[What to do] An exact reproduction of all the entries below is required.

BEGIN Supplied material

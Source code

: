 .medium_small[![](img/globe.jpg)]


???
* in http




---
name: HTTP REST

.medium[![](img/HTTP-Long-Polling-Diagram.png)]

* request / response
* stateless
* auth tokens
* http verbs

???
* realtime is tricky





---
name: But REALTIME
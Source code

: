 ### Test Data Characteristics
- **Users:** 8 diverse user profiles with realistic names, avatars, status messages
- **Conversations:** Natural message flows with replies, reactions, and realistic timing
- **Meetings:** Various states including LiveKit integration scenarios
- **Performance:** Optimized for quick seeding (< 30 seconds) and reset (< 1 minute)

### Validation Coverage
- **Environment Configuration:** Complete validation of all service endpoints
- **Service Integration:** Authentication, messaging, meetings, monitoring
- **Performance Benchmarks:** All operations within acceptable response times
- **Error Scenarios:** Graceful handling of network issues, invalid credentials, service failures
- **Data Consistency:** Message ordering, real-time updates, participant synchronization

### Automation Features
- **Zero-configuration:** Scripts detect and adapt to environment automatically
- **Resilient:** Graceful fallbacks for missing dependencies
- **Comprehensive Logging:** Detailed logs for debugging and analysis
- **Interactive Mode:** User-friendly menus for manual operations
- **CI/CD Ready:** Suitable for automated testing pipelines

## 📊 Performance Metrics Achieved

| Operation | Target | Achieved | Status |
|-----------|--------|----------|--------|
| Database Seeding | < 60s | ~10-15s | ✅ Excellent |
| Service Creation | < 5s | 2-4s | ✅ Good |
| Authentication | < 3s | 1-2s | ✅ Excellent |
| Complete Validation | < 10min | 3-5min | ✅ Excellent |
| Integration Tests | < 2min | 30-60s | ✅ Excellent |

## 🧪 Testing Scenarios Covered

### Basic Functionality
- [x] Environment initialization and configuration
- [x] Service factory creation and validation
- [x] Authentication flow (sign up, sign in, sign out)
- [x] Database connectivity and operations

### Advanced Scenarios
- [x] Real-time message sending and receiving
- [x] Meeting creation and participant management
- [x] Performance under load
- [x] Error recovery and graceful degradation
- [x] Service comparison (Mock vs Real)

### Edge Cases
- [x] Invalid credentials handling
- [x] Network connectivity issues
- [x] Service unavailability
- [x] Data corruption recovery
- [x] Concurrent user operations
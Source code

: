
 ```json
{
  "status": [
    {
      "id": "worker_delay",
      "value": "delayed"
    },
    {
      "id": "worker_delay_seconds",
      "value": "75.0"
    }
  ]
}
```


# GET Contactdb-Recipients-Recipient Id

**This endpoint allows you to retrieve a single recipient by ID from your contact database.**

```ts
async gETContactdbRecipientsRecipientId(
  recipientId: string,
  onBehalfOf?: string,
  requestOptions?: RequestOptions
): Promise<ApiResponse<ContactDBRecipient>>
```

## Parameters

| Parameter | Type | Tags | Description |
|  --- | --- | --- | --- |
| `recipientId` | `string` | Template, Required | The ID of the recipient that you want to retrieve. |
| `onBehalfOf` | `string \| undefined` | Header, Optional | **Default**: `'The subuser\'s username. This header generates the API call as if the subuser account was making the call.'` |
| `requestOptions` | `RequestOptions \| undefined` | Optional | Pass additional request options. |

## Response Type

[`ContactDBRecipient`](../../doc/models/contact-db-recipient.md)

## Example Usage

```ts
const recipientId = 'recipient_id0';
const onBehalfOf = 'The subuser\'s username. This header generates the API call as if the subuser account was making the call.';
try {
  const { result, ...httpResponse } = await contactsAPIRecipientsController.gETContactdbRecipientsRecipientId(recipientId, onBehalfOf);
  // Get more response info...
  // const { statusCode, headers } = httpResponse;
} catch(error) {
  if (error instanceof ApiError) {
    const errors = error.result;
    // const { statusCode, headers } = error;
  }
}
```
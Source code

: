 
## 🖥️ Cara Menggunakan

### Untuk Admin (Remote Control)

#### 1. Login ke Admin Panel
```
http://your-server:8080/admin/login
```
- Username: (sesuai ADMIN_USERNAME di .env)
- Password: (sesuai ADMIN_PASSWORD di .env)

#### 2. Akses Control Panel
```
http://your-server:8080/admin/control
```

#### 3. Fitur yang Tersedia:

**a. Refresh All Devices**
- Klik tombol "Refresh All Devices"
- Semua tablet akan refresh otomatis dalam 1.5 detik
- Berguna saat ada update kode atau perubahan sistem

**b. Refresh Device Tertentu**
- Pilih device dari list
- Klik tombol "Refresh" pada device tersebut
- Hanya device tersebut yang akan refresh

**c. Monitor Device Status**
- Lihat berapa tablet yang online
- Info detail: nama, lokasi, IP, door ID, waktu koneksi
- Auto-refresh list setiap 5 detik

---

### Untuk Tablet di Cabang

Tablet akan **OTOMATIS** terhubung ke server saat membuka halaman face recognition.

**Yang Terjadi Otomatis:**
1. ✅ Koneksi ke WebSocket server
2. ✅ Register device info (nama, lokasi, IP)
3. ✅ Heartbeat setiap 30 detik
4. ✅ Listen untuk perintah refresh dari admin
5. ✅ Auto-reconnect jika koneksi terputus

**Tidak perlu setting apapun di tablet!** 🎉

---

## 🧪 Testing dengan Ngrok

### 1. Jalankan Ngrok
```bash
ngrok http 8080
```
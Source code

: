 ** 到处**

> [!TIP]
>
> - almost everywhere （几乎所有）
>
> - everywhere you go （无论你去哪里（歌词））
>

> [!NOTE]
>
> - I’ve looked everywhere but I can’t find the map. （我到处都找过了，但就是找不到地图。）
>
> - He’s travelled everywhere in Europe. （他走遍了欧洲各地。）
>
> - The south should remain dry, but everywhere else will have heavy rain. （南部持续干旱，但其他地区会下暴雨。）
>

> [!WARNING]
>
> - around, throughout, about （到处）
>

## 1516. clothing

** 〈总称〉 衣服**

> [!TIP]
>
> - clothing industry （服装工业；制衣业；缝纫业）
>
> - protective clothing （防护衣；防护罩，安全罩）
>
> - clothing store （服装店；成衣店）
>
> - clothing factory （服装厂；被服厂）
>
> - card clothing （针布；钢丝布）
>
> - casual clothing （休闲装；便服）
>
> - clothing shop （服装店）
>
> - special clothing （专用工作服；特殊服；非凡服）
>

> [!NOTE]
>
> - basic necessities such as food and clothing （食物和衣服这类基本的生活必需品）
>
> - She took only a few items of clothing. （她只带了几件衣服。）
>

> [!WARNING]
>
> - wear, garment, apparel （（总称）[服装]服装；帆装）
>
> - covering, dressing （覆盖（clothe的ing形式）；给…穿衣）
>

END Supplied material

[Result of this exercise]
Source code

: .medium_small[![](img/globe.jpg)]


???
* in http




---
name: HTTP REST

.medium[![](img/HTTP-Long-Polling-Diagram.png)]

* request / response
* stateless
* auth tokens
* http verbs

???
* realtime is tricky





---
name: But REALTIME
Source code

: ### Test Data Characteristics
- **Users:** 8 diverse user profiles with realistic names, avatars, status messages
- **Conversations:** Natural message flows with replies, reactions, and realistic timing
- **Meetings:** Various states including LiveKit integration scenarios
- **Performance:** Optimized for quick seeding (< 30 seconds) and reset (< 1 minute)

### Validation Coverage
- **Environment Configuration:** Complete validation of all service endpoints
- **Service Integration:** Authentication, messaging, meetings, monitoring
- **Performance Benchmarks:** All operations within acceptable response times
- **Error Scenarios:** Graceful handling of network issues, invalid credentials, service failures
- **Data Consistency:** Message ordering, real-time updates, participant synchronization

### Automation Features
- **Zero-configuration:** Scripts detect and adapt to environment automatically
- **Resilient:** Graceful fallbacks for missing dependencies
- **Comprehensive Logging:** Detailed logs for debugging and analysis
- **Interactive Mode:** User-friendly menus for manual operations
- **CI/CD Ready:** Suitable for automated testing pipelines

## 📊 Performance Metrics Achieved

| Operation | Target | Achieved | Status |
|-----------|--------|----------|--------|
| Database Seeding | < 60s | ~10-15s | ✅ Excellent |
| Service Creation | < 5s | 2-4s | ✅ Good |
| Authentication | < 3s | 1-2s | ✅ Excellent |
| Complete Validation | < 10min | 3-5min | ✅ Excellent |
| Integration Tests | < 2min | 30-60s | ✅ Excellent |

## 🧪 Testing Scenarios Covered

### Basic Functionality
- [x] Environment initialization and configuration
- [x] Service factory creation and validation
- [x] Authentication flow (sign up, sign in, sign out)
- [x] Database connectivity and operations

### Advanced Scenarios
- [x] Real-time message sending and receiving
- [x] Meeting creation and participant management
- [x] Performance under load
- [x] Error recovery and graceful degradation
- [x] Service comparison (Mock vs Real)

### Edge Cases
- [x] Invalid credentials handling
- [x] Network connectivity issues
- [x] Service unavailability
- [x] Data corruption recovery
- [x] Concurrent user operations
Source code

:
 ```json
{
  "status": [
    {
      "id": "worker_delay",
      "value": "delayed"
    },
    {
      "id": "worker_delay_seconds",
      "value": "75.0"
    }
  ]
}
```


# GET Contactdb-Recipients-Recipient Id

**This endpoint allows you to retrieve a single recipient by ID from your contact database.**

```ts
async gETContactdbRecipientsRecipientId(
  recipientId: string,
  onBehalfOf?: string,
  requestOptions?: RequestOptions
): Promise<ApiResponse<ContactDBRecipient>>
```

## Parameters

| Parameter | Type | Tags | Description |
|  --- | --- | --- | --- |
| `recipientId` | `string` | Template, Required | The ID of the recipient that you want to retrieve. |
| `onBehalfOf` | `string \| undefined` | Header, Optional | **Default**: `'The subuser\'s username. This header generates the API call as if the subuser account was making the call.'` |
| `requestOptions` | `RequestOptions \| undefined` | Optional | Pass additional request options. |

## Response Type

[`ContactDBRecipient`](../../doc/models/contact-db-recipient.md)

## Example Usage

```ts
const recipientId = 'recipient_id0';
const onBehalfOf = 'The subuser\'s username. This header generates the API call as if the subuser account was making the call.';
try {
  const { result, ...httpResponse } = await contactsAPIRecipientsController.gETContactdbRecipientsRecipientId(recipientId, onBehalfOf);
  // Get more response info...
  // const { statusCode, headers } = httpResponse;
} catch(error) {
  if (error instanceof ApiError) {
    const errors = error.result;
    // const { statusCode, headers } = error;
  }
}
```
Source code

: 
## 🖥️ Cara Menggunakan

### Untuk Admin (Remote Control)

#### 1. Login ke Admin Panel
```
http://your-server:8080/admin/login
```
- Username: (sesuai ADMIN_USERNAME di .env)
- Password: (sesuai ADMIN_PASSWORD di .env)

#### 2. Akses Control Panel
```
http://your-server:8080/admin/control
```

#### 3. Fitur yang Tersedia:

**a. Refresh All Devices**
- Klik tombol "Refresh All Devices"
- Semua tablet akan refresh otomatis dalam 1.5 detik
- Berguna saat ada update kode atau perubahan sistem

**b. Refresh Device Tertentu**
- Pilih device dari list
- Klik tombol "Refresh" pada device tersebut
- Hanya device tersebut yang akan refresh

**c. Monitor Device Status**
- Lihat berapa tablet yang online
- Info detail: nama, lokasi, IP, door ID, waktu koneksi
- Auto-refresh list setiap 5 detik

---

### Untuk Tablet di Cabang

Tablet akan **OTOMATIS** terhubung ke server saat membuka halaman face recognition.

**Yang Terjadi Otomatis:**
1. ✅ Koneksi ke WebSocket server
2. ✅ Register device info (nama, lokasi, IP)
3. ✅ Heartbeat setiap 30 detik
4. ✅ Listen untuk perintah refresh dari admin
5. ✅ Auto-reconnect jika koneksi terputus

**Tidak perlu setting apapun di tablet!** 🎉

---

## 🧪 Testing dengan Ngrok

### 1. Jalankan Ngrok
```bash
ngrok http 8080
```
Source code

: ** 到处**

> [!TIP]
>
> - almost everywhere （几乎所有）
>
> - everywhere you go （无论你去哪里（歌词））
>

> [!NOTE]
>
> - I’ve looked everywhere but I can’t find the map. （我到处都找过了，但就是找不到地图。）
>
> - He’s travelled everywhere in Europe. （他走遍了欧洲各地。）
>
> - The south should remain dry, but everywhere else will have heavy rain. （南部持续干旱，但其他地区会下暴雨。）
>

> [!WARNING]
>
> - around, throughout, about （到处）
>

## 1516. clothing

** 〈总称〉 衣服**

> [!TIP]
>
> - clothing industry （服装工业；制衣业；缝纫业）
>
> - protective clothing （防护衣；防护罩，安全罩）
>
> - clothing store （服装店；成衣店）
>
> - clothing factory （服装厂；被服厂）
>
> - card clothing （针布；钢丝布）
>
> - casual clothing （休闲装；便服）
>
> - clothing shop （服装店）
>
> - special clothing （专用工作服；特殊服；非凡服）
>

> [!NOTE]
>
> - basic necessities such as food and clothing （食物和衣服这类基本的生活必需品）
>
> - She took only a few items of clothing. （她只带了几件衣服。）
>

> [!WARNING]
>
> - wear, garment, apparel （（总称）[服装]服装；帆装）
>
> - covering, dressing （覆盖（clothe的ing形式）；给…穿衣）
>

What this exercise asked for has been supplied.